If you will only think of it, the behaviour of the commonest spinning top is very wonderful. When not spinning you see that it falls down at once, I find it impossible to balance it on its peg; but what a very different object it is when spinning; you see that it not only does not fall down, it offers a strange resistance when I strike it, and actually lifts itself more and more to an upright position. Once started on scientific observation, nature gives us facts of an analogous kind in great plenty.
Those of you who have observed a rapidly moving heavy belt or rope, know that rapid motion gives a peculiar quasi-rigidity to flexible and even to fluid things.
Here, for example, is a disc of quite thin paper (Fig. 1), and when I set it in rapid rotation you observe that it resists the force exerted by my
hand, the blow of my fist, as if it were a disc of steel. Hear how it resounds when I strike it with a stick. Where has its flexibility gone?

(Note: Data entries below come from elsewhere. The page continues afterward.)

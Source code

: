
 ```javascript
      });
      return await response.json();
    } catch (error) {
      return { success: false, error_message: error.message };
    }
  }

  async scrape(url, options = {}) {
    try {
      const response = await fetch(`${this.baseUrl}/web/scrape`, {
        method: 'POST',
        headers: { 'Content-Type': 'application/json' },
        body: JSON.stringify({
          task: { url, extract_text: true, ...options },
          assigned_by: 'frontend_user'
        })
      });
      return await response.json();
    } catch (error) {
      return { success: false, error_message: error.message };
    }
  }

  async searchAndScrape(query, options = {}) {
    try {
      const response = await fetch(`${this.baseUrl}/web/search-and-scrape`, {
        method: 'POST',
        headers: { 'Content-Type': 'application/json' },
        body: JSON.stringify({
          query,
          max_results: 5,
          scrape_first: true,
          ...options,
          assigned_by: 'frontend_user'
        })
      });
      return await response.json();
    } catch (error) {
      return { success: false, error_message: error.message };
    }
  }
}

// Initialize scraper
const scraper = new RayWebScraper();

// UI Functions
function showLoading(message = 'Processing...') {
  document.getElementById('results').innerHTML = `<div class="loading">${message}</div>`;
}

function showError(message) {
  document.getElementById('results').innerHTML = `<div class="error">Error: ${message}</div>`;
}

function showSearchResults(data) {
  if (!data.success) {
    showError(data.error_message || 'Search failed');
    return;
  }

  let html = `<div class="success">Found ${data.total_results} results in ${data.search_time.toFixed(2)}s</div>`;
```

Here again is a ring of chain which is quite flexible. It seems ridiculous to imagine that this
could be made to stand up like a stiff hoop, and yet you observe that when I give it a rapid rotation on this mandril and let it slide off upon the table, it runs over the table just as if it were a rigid ring, and when it drops on the floor it rebounds like a boy's hoop (Fig. 2).

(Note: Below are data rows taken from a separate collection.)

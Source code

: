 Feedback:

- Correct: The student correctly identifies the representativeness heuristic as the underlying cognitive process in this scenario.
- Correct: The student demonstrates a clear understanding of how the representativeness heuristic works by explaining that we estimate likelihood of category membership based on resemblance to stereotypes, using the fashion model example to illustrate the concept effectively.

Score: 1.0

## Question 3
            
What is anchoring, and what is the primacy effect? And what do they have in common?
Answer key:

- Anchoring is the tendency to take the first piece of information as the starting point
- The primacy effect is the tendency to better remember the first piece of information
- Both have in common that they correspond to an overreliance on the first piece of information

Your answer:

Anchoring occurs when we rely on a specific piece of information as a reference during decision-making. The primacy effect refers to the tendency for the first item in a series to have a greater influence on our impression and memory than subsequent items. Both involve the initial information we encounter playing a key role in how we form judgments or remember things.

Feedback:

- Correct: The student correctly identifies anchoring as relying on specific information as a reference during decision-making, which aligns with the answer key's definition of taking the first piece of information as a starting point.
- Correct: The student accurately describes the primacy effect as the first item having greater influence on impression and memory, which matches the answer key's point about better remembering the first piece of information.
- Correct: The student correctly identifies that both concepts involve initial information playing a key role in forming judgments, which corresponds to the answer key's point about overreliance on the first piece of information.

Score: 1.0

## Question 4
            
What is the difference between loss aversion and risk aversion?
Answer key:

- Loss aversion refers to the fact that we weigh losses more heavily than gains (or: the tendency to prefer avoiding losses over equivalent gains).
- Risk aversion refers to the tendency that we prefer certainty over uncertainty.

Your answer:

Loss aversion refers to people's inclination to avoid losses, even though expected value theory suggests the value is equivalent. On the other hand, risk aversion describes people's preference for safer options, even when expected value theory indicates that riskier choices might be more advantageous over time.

Here again is a very soft hat, specially made for this sort of experiment. You will note that it collapses to the table in a shapeless mass when I lay it down, and seems quite incapable of resisting forces which tend to alter its shape. In fact, there is almost a complete absence of rigidity; but when this is spun on the end of a stick, first note
how it has taken a very easily defined shape; secondly, note how it runs along the table as if it were made of steel; thirdly, note how all at once it collapses again into a shapeless heap of soft material when its rapid motion has ceased. Even so you will see that when a drunken man is not leaning against a wall or lamp-post, he feels that his only chance of escape from ignominious collapse is to get up a decent rate of speed, to obtain a quasi-sobriety of demeanour by rapidity of motion.